From the Center for Global Development
The U.S. Agency for International Development just released its initial estimates of how much foreign aid the U.S. government gave to developing countries in 2005. It submitted the figures as part of normal reporting processes to the Paris-based Development Assistance Committee. The overall figure is a stunner: U.S. Official Development Assistance spiked to $27.5 billion in 2005, from $19.7 billion the year before and $11.4 billion in 2001. Adjusting for inflation, that may match or exceed Marshall Plan giving levels, though it is still far less as a share of the U.S. economy--0.22% instead of some 1.1% in 1948–52 [see Clemens and Radelet (2003) The Millennium Challenge Account: How Much is Too Much, How Long is Long Enough?- Working Paper 23].

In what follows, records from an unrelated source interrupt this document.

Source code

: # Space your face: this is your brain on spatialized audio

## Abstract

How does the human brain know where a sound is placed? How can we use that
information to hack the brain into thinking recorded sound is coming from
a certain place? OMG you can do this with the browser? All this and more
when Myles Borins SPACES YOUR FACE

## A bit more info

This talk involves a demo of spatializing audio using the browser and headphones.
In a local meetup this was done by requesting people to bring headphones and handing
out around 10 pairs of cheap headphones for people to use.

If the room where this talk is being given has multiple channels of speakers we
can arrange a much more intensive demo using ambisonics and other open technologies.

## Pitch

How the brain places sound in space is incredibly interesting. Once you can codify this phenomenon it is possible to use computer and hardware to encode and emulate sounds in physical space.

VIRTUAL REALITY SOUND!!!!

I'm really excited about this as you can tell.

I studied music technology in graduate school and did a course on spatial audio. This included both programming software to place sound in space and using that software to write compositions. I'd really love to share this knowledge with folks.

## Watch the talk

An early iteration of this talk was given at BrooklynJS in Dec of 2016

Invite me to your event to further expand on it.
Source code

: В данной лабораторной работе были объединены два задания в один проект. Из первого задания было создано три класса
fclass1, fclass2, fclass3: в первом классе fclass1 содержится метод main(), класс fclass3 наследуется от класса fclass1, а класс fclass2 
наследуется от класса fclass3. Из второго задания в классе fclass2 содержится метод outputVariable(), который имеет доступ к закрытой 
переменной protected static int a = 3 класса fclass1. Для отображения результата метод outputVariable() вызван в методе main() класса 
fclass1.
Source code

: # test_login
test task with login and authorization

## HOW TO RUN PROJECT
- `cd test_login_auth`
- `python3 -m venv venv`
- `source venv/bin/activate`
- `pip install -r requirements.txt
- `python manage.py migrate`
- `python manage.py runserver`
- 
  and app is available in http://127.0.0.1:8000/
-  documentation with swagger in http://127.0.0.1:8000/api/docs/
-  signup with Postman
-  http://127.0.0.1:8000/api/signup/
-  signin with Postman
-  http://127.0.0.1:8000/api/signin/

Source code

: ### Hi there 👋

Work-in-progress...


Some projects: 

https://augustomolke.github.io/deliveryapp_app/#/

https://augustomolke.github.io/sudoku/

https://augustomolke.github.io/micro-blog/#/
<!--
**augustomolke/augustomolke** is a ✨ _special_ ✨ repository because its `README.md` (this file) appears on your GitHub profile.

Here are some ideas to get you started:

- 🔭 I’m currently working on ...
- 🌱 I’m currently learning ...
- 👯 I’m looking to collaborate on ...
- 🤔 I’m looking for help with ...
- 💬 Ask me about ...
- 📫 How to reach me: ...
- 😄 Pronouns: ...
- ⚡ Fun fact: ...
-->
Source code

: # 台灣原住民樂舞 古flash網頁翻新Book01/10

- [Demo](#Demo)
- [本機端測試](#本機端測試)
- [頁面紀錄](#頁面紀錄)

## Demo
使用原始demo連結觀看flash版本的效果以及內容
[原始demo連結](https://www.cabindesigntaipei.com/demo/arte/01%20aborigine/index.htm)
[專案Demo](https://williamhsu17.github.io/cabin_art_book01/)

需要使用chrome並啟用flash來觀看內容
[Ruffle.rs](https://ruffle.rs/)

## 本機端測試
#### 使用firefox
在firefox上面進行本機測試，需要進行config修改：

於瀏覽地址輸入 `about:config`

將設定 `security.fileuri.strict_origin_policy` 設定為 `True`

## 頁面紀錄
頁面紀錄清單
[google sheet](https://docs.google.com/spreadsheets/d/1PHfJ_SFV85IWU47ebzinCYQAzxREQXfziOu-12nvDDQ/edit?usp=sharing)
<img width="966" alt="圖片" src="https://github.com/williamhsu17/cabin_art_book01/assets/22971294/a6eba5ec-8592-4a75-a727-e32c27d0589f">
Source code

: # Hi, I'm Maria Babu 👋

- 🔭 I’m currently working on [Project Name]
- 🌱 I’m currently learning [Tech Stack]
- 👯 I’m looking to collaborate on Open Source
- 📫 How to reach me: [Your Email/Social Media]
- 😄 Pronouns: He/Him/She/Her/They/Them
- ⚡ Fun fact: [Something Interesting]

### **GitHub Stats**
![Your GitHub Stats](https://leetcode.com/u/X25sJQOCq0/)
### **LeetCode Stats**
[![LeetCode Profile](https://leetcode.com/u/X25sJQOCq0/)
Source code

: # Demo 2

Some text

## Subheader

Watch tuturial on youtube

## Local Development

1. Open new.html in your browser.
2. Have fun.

Iraq unsurprisingly accounts for the lion's share of the increase, receiving $10.2 billion, up from $3.0 billion the year before. That probably constitutes the largest one-year aid transfer between any two countries ever. And U.S. aid to Afghanistan nearly doubled, from $778 million in 2004 to $1.5 billion in 2005.
But aid to the rest of the world was essentially unchanged, from $15.9 billion in 2004 to $15.7 billion a year later. Sub-Saharan Africa did see a notable increase in the “Year of Africa,” from $3.5 billion in 2004 to $4.1 billion in 2005, much of it explained by increases to Ethiopia, probably in food aid, and to Sudan, as support for the new peace process there.
Does this make the U.S. generous? The figure of $27.5 billion for 2005 works out to 26 cents per American per day. Compare that to the United Kingdom, at 29 cents, and the Danes, at 89 cents (2004 figures). Though the United States will move up on the foreign aid component of the Commitment to Development Index in the years ahead, it still won't lead the board. Moreover, aid to Iraq could plummet as fast as it has risen. Only time will tell what happens there.